_Activity_
Reproduce only what lies between the first line of the material below and the line containing "3. Add the jar", with both of those lines included and every line kept exact.

_Records for this task_

---------------

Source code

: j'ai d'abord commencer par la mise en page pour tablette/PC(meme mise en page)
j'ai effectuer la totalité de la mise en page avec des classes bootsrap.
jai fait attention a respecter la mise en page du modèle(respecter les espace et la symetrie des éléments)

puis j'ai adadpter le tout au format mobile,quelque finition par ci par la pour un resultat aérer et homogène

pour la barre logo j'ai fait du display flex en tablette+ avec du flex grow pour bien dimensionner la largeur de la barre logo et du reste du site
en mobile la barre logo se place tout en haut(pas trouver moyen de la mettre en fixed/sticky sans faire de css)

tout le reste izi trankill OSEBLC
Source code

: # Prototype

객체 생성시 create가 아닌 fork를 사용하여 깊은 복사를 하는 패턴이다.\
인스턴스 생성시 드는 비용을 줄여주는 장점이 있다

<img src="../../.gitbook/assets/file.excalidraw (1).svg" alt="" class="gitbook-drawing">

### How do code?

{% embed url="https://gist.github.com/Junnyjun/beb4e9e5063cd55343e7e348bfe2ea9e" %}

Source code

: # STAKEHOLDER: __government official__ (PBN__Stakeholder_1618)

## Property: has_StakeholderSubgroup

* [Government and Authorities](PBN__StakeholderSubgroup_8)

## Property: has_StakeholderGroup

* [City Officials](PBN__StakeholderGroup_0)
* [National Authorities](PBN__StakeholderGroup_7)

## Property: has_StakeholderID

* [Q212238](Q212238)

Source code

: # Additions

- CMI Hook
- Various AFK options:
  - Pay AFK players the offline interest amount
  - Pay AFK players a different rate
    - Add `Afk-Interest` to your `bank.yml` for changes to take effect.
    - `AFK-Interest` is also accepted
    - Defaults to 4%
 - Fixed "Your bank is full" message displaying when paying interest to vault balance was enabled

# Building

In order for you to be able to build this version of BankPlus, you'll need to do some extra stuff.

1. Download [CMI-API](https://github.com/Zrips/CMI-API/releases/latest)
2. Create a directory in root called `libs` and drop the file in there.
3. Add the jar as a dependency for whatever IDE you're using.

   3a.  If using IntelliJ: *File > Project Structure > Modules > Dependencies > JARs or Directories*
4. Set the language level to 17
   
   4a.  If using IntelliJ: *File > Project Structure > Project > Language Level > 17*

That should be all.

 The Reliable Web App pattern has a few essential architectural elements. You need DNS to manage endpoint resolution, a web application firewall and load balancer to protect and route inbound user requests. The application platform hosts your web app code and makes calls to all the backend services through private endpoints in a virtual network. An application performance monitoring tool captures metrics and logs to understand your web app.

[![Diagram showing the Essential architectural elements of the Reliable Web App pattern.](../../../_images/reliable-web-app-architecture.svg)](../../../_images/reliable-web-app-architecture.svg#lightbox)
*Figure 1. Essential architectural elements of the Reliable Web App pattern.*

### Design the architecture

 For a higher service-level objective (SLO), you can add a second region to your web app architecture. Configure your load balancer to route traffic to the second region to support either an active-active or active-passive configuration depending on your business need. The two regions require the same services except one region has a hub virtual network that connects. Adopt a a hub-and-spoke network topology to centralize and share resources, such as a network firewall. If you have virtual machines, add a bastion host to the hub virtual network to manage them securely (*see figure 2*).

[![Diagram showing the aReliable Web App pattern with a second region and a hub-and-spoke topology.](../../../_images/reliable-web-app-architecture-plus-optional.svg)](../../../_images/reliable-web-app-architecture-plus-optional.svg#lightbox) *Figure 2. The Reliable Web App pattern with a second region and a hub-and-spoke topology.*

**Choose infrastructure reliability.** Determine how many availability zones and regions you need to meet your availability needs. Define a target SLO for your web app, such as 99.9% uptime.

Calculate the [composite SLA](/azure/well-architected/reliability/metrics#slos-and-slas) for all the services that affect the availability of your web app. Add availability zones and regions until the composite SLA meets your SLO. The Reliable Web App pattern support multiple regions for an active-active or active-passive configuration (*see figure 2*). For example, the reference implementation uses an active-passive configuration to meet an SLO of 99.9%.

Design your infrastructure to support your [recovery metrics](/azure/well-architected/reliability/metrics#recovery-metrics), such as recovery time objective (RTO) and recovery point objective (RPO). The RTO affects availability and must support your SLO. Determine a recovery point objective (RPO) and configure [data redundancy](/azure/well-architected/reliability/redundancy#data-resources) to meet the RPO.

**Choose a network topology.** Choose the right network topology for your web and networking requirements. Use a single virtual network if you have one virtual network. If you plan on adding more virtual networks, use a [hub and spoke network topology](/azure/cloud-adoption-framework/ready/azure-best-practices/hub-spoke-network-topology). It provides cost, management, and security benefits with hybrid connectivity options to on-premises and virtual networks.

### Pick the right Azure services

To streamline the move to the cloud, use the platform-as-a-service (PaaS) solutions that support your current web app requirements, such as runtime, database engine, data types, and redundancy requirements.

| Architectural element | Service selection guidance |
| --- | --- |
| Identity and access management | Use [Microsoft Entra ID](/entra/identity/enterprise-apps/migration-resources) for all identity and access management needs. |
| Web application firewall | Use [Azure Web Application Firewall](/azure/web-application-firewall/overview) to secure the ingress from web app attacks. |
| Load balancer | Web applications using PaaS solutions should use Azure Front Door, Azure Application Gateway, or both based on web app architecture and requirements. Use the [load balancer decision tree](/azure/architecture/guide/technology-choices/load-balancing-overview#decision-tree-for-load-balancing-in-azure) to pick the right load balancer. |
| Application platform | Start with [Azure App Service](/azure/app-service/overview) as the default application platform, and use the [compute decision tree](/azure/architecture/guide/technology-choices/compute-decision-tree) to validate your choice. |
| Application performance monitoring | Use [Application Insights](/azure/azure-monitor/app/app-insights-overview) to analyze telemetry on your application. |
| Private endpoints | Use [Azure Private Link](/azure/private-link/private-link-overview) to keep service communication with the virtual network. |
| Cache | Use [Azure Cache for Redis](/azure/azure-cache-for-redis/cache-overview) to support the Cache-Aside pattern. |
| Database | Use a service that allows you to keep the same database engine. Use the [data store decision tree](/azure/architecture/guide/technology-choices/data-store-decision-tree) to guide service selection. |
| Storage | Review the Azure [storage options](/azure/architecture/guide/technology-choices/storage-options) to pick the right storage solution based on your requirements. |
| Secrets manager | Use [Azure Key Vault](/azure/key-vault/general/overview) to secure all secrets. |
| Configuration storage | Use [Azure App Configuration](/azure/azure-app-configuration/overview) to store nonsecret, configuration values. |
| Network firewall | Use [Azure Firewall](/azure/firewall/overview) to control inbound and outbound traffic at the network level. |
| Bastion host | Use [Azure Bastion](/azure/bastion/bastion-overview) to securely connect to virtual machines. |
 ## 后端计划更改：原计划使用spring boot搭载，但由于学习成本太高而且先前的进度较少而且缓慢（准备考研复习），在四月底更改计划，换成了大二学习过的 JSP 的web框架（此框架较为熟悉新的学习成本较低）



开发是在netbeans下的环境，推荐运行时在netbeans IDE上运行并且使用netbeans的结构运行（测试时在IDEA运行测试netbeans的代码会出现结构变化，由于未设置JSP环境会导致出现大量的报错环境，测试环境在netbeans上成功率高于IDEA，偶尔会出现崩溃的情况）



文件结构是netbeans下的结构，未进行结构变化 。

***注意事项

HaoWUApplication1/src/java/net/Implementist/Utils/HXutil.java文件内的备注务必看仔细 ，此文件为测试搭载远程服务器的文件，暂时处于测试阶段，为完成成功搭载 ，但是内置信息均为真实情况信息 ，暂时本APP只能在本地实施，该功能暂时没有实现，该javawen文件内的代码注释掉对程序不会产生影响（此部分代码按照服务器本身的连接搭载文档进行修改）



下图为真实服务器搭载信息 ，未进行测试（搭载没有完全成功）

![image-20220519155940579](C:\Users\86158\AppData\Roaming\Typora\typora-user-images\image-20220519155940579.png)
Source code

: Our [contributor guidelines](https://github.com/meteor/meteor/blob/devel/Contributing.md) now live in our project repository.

---------------

_Solution for this exercise_
Source code

: j'ai d'abord commencer par la mise en page pour tablette/PC(meme mise en page)
j'ai effectuer la totalité de la mise en page avec des classes bootsrap.
jai fait attention a respecter la mise en page du modèle(respecter les espace et la symetrie des éléments)

puis j'ai adadpter le tout au format mobile,quelque finition par ci par la pour un resultat aérer et homogène

pour la barre logo j'ai fait du display flex en tablette+ avec du flex grow pour bien dimensionner la largeur de la barre logo et du reste du site
en mobile la barre logo se place tout en haut(pas trouver moyen de la mettre en fixed/sticky sans faire de css)

tout le reste izi trankill OSEBLC
Source code

: # Prototype

객체 생성시 create가 아닌 fork를 사용하여 깊은 복사를 하는 패턴이다.\
인스턴스 생성시 드는 비용을 줄여주는 장점이 있다

<img src="../../.gitbook/assets/file.excalidraw (1).svg" alt="" class="gitbook-drawing">

### How do code?

{% embed url="https://gist.github.com/Junnyjun/beb4e9e5063cd55343e7e348bfe2ea9e" %}

Source code

: # STAKEHOLDER: __government official__ (PBN__Stakeholder_1618)

## Property: has_StakeholderSubgroup

* [Government and Authorities](PBN__StakeholderSubgroup_8)

## Property: has_StakeholderGroup

* [City Officials](PBN__StakeholderGroup_0)
* [National Authorities](PBN__StakeholderGroup_7)

## Property: has_StakeholderID

* [Q212238](Q212238)

Source code

: # Additions

- CMI Hook
- Various AFK options:
  - Pay AFK players the offline interest amount
  - Pay AFK players a different rate
    - Add `Afk-Interest` to your `bank.yml` for changes to take effect.
    - `AFK-Interest` is also accepted
    - Defaults to 4%
 - Fixed "Your bank is full" message displaying when paying interest to vault balance was enabled

# Building

In order for you to be able to build this version of BankPlus, you'll need to do some extra stuff.

1. Download [CMI-API](https://github.com/Zrips/CMI-API/releases/latest)
2. Create a directory in root called `libs` and drop the file in there.
3. Add the jar as a dependency for whatever IDE you're using.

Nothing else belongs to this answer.